Llamé a Julieta. No atendía. Llamé a Sofía. Su teléfono estaba apagado. Llamé a Andrew, quien atendió enseguida.
—¿Sabes dónde está Sofía? —preguntó Andrew. Sonaba desesperado, como si la estuviera buscando desde hace horas. ¿Qué horas eran? Parecía medio día—. ¿No está contigo?
—Yo también estoy buscándolas. —Esquivé un par de mozos y pasé por encima de varios dormilones—. Desperté en un muy mal lugar. ¿Dónde estás? Podríamos buscarlas juntos.
De fondo se oía alguien golpeando algo contra el suelo.
—No, no —respondió Andrew, más calmado—. Es mejor hacerlo separados, para abarcar mayor..., como se diga.

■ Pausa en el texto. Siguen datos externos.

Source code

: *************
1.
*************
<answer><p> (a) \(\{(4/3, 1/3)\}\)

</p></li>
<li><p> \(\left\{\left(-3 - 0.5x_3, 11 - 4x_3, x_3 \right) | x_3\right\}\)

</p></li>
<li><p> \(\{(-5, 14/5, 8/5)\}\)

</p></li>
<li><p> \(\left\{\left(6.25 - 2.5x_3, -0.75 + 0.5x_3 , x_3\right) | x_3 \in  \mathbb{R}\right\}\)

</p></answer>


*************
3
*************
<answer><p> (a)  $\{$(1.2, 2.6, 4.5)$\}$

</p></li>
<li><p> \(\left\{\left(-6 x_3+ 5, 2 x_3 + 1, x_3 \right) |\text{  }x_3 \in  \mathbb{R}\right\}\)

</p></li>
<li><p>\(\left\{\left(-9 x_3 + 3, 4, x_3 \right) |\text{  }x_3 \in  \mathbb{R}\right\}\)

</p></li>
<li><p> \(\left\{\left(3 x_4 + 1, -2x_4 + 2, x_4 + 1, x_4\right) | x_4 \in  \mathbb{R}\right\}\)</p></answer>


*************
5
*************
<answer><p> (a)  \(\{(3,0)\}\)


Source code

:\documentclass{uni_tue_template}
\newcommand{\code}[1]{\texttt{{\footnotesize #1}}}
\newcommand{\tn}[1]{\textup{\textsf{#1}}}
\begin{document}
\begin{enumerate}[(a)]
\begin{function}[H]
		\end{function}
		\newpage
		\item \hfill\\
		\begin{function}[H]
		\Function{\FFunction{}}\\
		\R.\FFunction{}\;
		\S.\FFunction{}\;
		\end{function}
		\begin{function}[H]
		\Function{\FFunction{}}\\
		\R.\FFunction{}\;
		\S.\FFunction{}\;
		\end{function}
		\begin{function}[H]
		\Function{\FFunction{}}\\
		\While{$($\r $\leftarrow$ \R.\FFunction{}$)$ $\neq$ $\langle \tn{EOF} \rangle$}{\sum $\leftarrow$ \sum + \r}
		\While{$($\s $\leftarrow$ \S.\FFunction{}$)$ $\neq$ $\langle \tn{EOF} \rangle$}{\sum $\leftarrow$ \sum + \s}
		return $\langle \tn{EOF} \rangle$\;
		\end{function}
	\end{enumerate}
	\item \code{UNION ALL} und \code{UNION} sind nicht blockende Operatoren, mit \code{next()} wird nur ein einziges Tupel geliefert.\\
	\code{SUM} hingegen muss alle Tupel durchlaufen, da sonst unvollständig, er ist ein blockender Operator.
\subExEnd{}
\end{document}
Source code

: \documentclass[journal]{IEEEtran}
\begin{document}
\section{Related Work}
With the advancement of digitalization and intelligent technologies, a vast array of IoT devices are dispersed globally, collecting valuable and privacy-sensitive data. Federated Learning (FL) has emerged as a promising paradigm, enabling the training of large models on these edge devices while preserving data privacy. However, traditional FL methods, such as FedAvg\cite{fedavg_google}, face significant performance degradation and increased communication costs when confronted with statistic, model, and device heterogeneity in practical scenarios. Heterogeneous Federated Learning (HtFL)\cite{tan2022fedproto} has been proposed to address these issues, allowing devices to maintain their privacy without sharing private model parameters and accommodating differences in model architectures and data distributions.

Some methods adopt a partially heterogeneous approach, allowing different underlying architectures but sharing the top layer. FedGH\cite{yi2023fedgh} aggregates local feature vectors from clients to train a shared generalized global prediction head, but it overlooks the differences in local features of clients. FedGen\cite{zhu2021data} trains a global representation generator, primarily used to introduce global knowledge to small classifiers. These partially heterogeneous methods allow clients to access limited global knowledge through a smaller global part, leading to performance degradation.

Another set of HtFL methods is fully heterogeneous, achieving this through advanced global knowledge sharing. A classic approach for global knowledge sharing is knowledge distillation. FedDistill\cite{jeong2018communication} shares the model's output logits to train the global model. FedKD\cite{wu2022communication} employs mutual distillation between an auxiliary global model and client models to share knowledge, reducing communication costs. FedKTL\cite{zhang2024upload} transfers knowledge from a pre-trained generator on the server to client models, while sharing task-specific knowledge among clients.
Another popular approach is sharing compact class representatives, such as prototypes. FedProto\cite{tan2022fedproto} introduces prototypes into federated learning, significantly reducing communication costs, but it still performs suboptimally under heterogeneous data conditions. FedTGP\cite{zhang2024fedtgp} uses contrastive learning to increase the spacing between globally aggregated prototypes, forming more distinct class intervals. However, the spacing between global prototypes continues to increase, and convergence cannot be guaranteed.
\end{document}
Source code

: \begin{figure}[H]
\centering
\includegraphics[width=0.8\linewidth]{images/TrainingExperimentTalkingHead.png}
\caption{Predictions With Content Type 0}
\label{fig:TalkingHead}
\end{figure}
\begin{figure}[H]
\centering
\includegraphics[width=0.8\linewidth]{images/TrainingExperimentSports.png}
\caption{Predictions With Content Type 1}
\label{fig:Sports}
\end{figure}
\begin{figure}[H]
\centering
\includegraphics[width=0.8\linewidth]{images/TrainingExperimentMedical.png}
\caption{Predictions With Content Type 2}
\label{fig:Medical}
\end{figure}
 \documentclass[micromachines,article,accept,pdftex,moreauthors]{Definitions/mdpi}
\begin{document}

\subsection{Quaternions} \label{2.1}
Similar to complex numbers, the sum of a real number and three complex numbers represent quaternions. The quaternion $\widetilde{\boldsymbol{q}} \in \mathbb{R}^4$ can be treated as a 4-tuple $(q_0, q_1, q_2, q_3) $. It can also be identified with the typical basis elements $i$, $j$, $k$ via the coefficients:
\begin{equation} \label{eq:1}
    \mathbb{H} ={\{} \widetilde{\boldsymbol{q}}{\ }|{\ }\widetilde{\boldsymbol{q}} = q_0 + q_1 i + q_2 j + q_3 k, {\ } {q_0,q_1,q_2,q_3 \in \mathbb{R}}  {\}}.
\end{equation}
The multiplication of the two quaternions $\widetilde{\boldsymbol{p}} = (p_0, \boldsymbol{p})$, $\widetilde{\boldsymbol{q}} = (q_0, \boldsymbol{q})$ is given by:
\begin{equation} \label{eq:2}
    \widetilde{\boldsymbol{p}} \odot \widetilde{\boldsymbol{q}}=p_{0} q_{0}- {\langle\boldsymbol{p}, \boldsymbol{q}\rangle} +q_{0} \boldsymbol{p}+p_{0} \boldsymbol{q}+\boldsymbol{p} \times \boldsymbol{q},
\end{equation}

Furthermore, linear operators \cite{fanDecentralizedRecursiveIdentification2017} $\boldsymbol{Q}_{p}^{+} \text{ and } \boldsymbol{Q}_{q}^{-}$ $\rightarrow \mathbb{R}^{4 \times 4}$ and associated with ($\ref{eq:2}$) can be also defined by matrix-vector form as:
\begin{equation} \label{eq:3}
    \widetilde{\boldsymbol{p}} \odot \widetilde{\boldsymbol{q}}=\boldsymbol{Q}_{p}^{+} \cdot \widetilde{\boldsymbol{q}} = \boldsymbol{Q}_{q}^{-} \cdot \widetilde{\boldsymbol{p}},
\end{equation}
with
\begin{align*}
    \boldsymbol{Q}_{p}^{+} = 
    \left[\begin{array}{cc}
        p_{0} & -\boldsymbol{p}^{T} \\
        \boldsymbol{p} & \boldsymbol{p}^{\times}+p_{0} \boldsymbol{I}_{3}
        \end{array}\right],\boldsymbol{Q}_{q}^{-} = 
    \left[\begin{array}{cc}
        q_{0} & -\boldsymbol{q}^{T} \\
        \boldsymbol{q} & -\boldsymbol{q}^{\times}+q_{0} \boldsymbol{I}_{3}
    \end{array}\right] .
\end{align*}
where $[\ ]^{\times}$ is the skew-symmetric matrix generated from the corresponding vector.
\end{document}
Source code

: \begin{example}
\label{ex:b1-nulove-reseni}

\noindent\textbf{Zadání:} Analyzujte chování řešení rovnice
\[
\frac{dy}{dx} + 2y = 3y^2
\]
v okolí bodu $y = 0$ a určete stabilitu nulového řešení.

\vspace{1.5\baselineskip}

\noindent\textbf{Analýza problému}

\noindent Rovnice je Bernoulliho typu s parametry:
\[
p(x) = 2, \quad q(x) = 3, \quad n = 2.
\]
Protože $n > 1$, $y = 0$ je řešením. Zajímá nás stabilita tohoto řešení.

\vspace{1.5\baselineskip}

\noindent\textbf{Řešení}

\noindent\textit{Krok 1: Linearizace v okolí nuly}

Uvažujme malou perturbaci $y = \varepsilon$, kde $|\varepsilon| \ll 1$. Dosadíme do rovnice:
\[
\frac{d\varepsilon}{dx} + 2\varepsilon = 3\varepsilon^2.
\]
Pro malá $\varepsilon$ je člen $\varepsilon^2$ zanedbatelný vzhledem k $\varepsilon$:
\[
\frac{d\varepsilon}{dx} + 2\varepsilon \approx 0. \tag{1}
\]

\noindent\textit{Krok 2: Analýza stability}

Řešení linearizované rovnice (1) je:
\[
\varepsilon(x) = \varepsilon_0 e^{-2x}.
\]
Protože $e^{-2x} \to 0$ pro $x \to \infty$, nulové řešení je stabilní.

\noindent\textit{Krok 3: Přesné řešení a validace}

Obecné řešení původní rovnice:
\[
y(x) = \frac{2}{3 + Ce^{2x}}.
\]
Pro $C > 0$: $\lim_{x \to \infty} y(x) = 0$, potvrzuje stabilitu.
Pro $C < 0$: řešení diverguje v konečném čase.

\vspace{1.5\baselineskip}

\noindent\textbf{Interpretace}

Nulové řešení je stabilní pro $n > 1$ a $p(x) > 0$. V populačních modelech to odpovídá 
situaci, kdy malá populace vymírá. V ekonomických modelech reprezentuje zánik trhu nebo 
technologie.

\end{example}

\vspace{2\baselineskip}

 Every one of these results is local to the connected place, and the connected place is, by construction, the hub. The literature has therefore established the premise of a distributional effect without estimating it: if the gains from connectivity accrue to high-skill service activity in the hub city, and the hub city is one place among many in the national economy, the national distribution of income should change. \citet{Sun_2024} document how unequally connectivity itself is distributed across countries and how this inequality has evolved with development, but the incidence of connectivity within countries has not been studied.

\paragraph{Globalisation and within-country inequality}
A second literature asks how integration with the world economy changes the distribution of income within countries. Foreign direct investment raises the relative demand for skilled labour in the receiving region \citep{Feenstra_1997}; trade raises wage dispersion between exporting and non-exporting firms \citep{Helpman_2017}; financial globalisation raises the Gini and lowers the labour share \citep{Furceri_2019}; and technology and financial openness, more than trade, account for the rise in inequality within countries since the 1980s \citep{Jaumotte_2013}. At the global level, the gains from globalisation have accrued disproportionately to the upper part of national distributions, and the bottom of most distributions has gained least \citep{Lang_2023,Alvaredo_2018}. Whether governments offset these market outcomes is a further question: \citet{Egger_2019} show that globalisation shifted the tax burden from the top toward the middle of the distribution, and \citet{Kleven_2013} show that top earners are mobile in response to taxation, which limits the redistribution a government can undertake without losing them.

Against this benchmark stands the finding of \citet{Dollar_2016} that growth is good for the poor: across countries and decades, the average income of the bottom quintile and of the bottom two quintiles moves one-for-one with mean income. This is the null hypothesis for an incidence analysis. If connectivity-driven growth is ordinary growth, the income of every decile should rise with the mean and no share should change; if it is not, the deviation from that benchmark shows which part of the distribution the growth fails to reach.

Miré para arriba y para abajo.
—Ves muchas películas, Andrew. Hasta se te quedan los términos. Está bien, haremos eso, pero... —Por fin logré divisar una figura parecida a la de Sofía al lado de Julieta. Eran ellas. Parecían estar rompiendo algo con un palo—. Creo que ya las encontré. Ven abajo. Cerca de las escaleras del..., del tercer edificio. —Sofía arrancó el teléfono de las manos de Julieta y lo tiró contra el piso—. ¡Por todos los cometas!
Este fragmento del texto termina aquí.